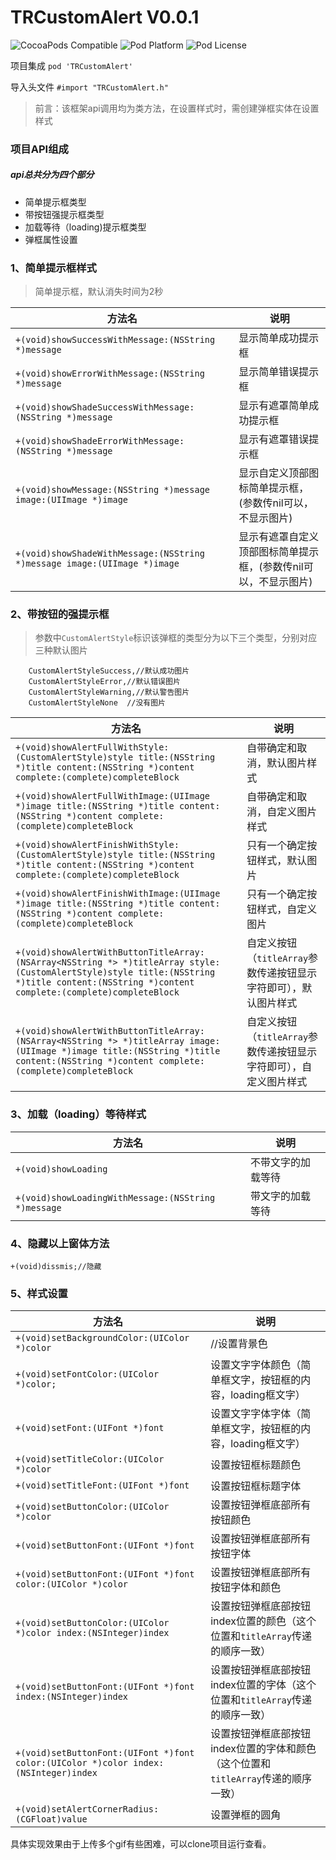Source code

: # TRCustomAlert V0.0.1

![CocoaPods Compatible](https://img.shields.io/cocoapods/v/TRCustomAlert.svg)
![Pod Platform](https://img.shields.io/cocoapods/p/TRCustomAlert.svg?style=flat)
![Pod License](http://img.shields.io/cocoapods/l/TRCustomAlert.svg?style=flat)

项目集成 `pod 'TRCustomAlert'`

导入头文件 `#import "TRCustomAlert.h"`
>前言：该框架api调用均为类方法，在设置样式时，需创建弹框实体在设置样式
### 项目API组成
##### api总共分为四个部分
* 简单提示框类型
* 带按钮强提示框类型
* 加载等待（loading)提示框类型
* 弹框属性设置

### 1、简单提示框样式
>简单提示框，默认消失时间为2秒

| 方法名 | 说明 | 
| - | - | 
|`+(void)showSuccessWithMessage:(NSString *)message`| 显示简单成功提示框|
| `+(void)showErrorWithMessage:(NSString *)message` | 显示简单错误提示框 |
|`+(void)showShadeSuccessWithMessage:(NSString *)message`| 显示有遮罩简单成功提示框 |
|`+(void)showShadeErrorWithMessage:(NSString *)message`|显示有遮罩错误提示框 |
|`+(void)showMessage:(NSString *)message image:(UIImage *)image`|显示自定义顶部图标简单提示框，(参数传nil可以，不显示图片) |
|`+(void)showShadeWithMessage:(NSString *)message image:(UIImage *)image`|显示有遮罩自定义顶部图标简单提示框，(参数传nil可以，不显示图片) |


### 2、带按钮的强提示框
>参数中`CustomAlertStyle`标识该弹框的类型分为以下三个类型，分别对应三种默认图片
```
    CustomAlertStyleSuccess,//默认成功图片
    CustomAlertStyleError,//默认错误图片
    CustomAlertStyleWarning,//默认警告图片
    CustomAlertStyleNone  //没有图片
```


| 方法名 | 说明 | 
| - | - | 
|`+(void)showAlertFullWithStyle:(CustomAlertStyle)style title:(NSString *)title content:(NSString *)content complete:(complete)completeBlock`| 自带确定和取消，默认图片样式|
| `+(void)showAlertFullWithImage:(UIImage *)image title:(NSString *)title content:(NSString *)content complete:(complete)completeBlock` | 自带确定和取消，自定义图片样式 |
|`+(void)showAlertFinishWithStyle:(CustomAlertStyle)style title:(NSString *)title content:(NSString *)content complete:(complete)completeBlock`|只有一个确定按钮样式，默认图片 |
|`+(void)showAlertFinishWithImage:(UIImage *)image title:(NSString *)title content:(NSString *)content complete:(complete)completeBlock`|只有一个确定按钮样式，自定义图片|
|`+(void)showAlertWithButtonTitleArray:(NSArray<NSString *> *)titleArray style:(CustomAlertStyle)style title:(NSString *)title content:(NSString *)content complete:(complete)completeBlock`| 自定义按钮（`titleArray`参数传递按钮显示字符即可），默认图片样式|
|`+(void)showAlertWithButtonTitleArray:(NSArray<NSString *> *)titleArray image:(UIImage *)image title:(NSString *)title content:(NSString *)content complete:(complete)completeBlock`|自定义按钮（`titleArray`参数传递按钮显示字符即可），自定义图片样式 |

### 3、加载（loading）等待样式
| 方法名 | 说明 | 
| - | - | 
|`+(void)showLoading`| 不带文字的加载等待|
| `+(void)showLoadingWithMessage:(NSString *)message` | 带文字的加载等待 |

### 4、隐藏以上窗体方法
`+(void)dissmis;//隐藏`



### 5、样式设置

| 方法名 | 说明 | 
| - | - | 
|`+(void)setBackgroundColor:(UIColor *)color`| //设置背景色|
| `+(void)setFontColor:(UIColor *)color;` | 设置文字字体颜色（简单框文字，按钮框的内容，loading框文字） |
|`+(void)setFont:(UIFont *)font`| 设置文字字体字体（简单框文字，按钮框的内容，loading框文字）|
|`+(void)setTitleColor:(UIColor *)color`|设置按钮框标题颜色 |
|`+(void)setTitleFont:(UIFont *)font`|设置按钮框标题字体 |
|`+(void)setButtonColor:(UIColor *)color`|设置按钮弹框底部所有按钮颜色 |
|`+(void)setButtonFont:(UIFont *)font`|设置按钮弹框底部所有按钮字体 |
|`+(void)setButtonFont:(UIFont *)font color:(UIColor *)color`|设置按钮弹框底部所有按钮字体和颜色 |
|`+(void)setButtonColor:(UIColor *)color index:(NSInteger)index`|设置按钮弹框底部按钮index位置的颜色（这个位置和`titleArray`传递的顺序一致） |
|`+(void)setButtonFont:(UIFont *)font index:(NSInteger)index`|设置按钮弹框底部按钮index位置的字体（这个位置和`titleArray`传递的顺序一致） |
|`+(void)setButtonFont:(UIFont *)font color:(UIColor *)color index:(NSInteger)index`|设置按钮弹框底部按钮index位置的字体和颜色（这个位置和`titleArray`传递的顺序一致）|
|`+(void)setAlertCornerRadius:(CGFloat)value`|设置弹框的圆角 |

具体实现效果由于上传多个gif有些困难，可以clone项目运行查看。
....................
▸ WORK TO COMPLETE: Going through the listing above line by line, tally those containing "按钮框的内容" and state only the total.

▸ RESPONSE FOR THIS EXERCISE: 2